The approach has the flexibility to rapidly model high-dimensional properties and can therefore be used to estimate phonon dispersion relations in alloy systems. These complex combinations of metals and nonmetals are particularly difficult to model using traditional approaches.
The researchers also found that VGNN offered slightly higher accuracy in predicting the heat capacity of materials: in some cases, their technique reduced prediction errors by two orders of magnitude.
Li says that with VGNN, a personal computer can calculate the phonon dispersion relations for thousands of materials in just a few seconds.
This efficiency could allow scientists to explore a larger space when searching for materials with specific thermal properties, such as superior heat storage, energy conversion or superconductivity.
Moreover, the virtual node technique is not limited to phonons but can also be used to predict challenging optical and magnetic properties.
In the future, the researchers hope to improve the technique and make it more sensitive to picking up small changes that may affect the phonon structure of the virtual nodes.
“Researchers are so used to representing atoms using graph nodes, but we can rethink that. A graph node can be anything, and virtual nodes are a very general approach that can be used to predict many high-dimensional quantities,” Li says.

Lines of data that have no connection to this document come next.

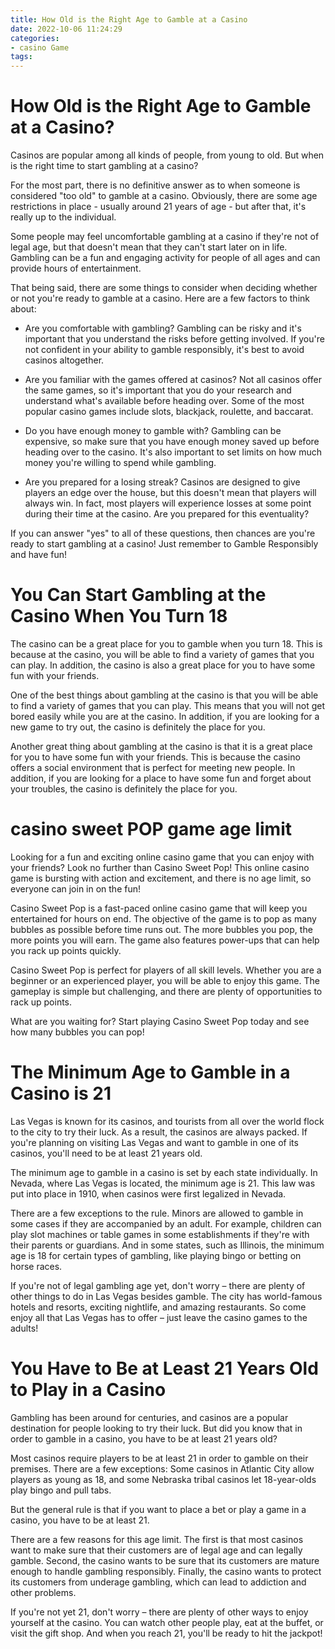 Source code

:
 ```yaml
---
title: How Old is the Right Age to Gamble at a Casino
date: 2022-10-06 11:24:29
categories:
- casino Game
tags:
---
```



#  How Old is the Right Age to Gamble at a Casino?

Casinos are popular among all kinds of people, from young to old. But when is the right time to start gambling at a casino?

For the most part, there is no definitive answer as to when someone is considered "too old" to gamble at a casino. Obviously, there are some age restrictions in place - usually around 21 years of age - but after that, it's really up to the individual.

Some people may feel uncomfortable gambling at a casino if they're not of legal age, but that doesn't mean that they can't start later on in life. Gambling can be a fun and engaging activity for people of all ages and can provide hours of entertainment.

That being said, there are some things to consider when deciding whether or not you're ready to gamble at a casino. Here are a few factors to think about:

- Are you comfortable with gambling? Gambling can be risky and it's important that you understand the risks before getting involved. If you're not confident in your ability to gamble responsibly, it's best to avoid casinos altogether.

- Are you familiar with the games offered at casinos? Not all casinos offer the same games, so it's important that you do your research and understand what's available before heading over. Some of the most popular casino games include slots, blackjack, roulette, and baccarat.

- Do you have enough money to gamble with? Gambling can be expensive, so make sure that you have enough money saved up before heading over to the casino. It's also important to set limits on how much money you're willing to spend while gambling.

- Are you prepared for a losing streak? Casinos are designed to give players an edge over the house, but this doesn't mean that players will always win. In fact, most players will experience losses at some point during their time at the casino. Are you prepared for this eventuality?

If you can answer "yes" to all of these questions, then chances are you're ready to start gambling at a casino! Just remember to Gamble Responsibly and have fun!

#  You Can Start Gambling at the Casino When You Turn 18

The casino can be a great place for you to gamble when you turn 18. This is because at the casino, you will be able to find a variety of games that you can play. In addition, the casino is also a great place for you to have some fun with your friends.

One of the best things about gambling at the casino is that you will be able to find a variety of games that you can play. This means that you will not get bored easily while you are at the casino. In addition, if you are looking for a new game to try out, the casino is definitely the place for you.

Another great thing about gambling at the casino is that it is a great place for you to have some fun with your friends. This is because the casino offers a social environment that is perfect for meeting new people. In addition, if you are looking for a place to have some fun and forget about your troubles, the casino is definitely the place for you.

#  casino sweet POP game age limit

Looking for a fun and exciting online casino game that you can enjoy with your friends? Look no further than Casino Sweet Pop! This online casino game is bursting with action and excitement, and there is no age limit, so everyone can join in on the fun!

Casino Sweet Pop is a fast-paced online casino game that will keep you entertained for hours on end. The objective of the game is to pop as many bubbles as possible before time runs out. The more bubbles you pop, the more points you will earn. The game also features power-ups that can help you rack up points quickly.

Casino Sweet Pop is perfect for players of all skill levels. Whether you are a beginner or an experienced player, you will be able to enjoy this game. The gameplay is simple but challenging, and there are plenty of opportunities to rack up points.

What are you waiting for? Start playing Casino Sweet Pop today and see how many bubbles you can pop!

#  The Minimum Age to Gamble in a Casino is 21

Las Vegas is known for its casinos, and tourists from all over the world flock to the city to try their luck. As a result, the casinos are always packed. If you're planning on visiting Las Vegas and want to gamble in one of its casinos, you'll need to be at least 21 years old.

The minimum age to gamble in a casino is set by each state individually. In Nevada, where Las Vegas is located, the minimum age is 21. This law was put into place in 1910, when casinos were first legalized in Nevada.

There are a few exceptions to the rule. Minors are allowed to gamble in some cases if they are accompanied by an adult. For example, children can play slot machines or table games in some establishments if they're with their parents or guardians. And in some states, such as Illinois, the minimum age is 18 for certain types of gambling, like playing bingo or betting on horse races.

If you're not of legal gambling age yet, don't worry – there are plenty of other things to do in Las Vegas besides gamble. The city has world-famous hotels and resorts, exciting nightlife, and amazing restaurants. So come enjoy all that Las Vegas has to offer – just leave the casino games to the adults!

#  You Have to Be at Least 21 Years Old to Play in a Casino

Gambling has been around for centuries, and casinos are a popular destination for people looking to try their luck. But did you know that in order to gamble in a casino, you have to be at least 21 years old?

Most casinos require players to be at least 21 in order to gamble on their premises. There are a few exceptions: Some casinos in Atlantic City allow players as young as 18, and some Nebraska tribal casinos let 18-year-olds play bingo and pull tabs.

But the general rule is that if you want to place a bet or play a game in a casino, you have to be at least 21.

There are a few reasons for this age limit. The first is that most casinos want to make sure that their customers are of legal age and can legally gamble. Second, the casino wants to be sure that its customers are mature enough to handle gambling responsibly. Finally, the casino wants to protect its customers from underage gambling, which can lead to addiction and other problems.

If you're not yet 21, don't worry – there are plenty of other ways to enjoy yourself at the casino. You can watch other people play, eat at the buffet, or visit the gift shop. And when you reach 21, you'll be ready to hit the jackpot!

“The authors’ innovative approach significantly enhances graph neural network descriptions of solids by incorporating key physics elements through virtual nodes, for example informing wavevector-dependent band structures and dynamical matrices,” said Olivier Delaire, an associate professor in Duke’s Thomas Lord School of Mechanical Engineering and Materials Science, who was not involved in the work. “The level of acceleration in predicting complex phonon properties is remarkable, orders of magnitude faster than state-of-the-art universal machine learning interatomic potentials. Remarkably, the advanced neural net captures fine features and obeys the laws of physics. There is great potential to extend the model to describe other important materials properties, such as electronic, optical, and magnetic spectra and band structures.”
This research is supported by the U.S. Department of Energy, the National Science Foundation, a Mathworks Fellowship, a Sow-Hsin Chen Fellowship, the Harvard Quantum Initiative, and Oak Ridge National Laboratory.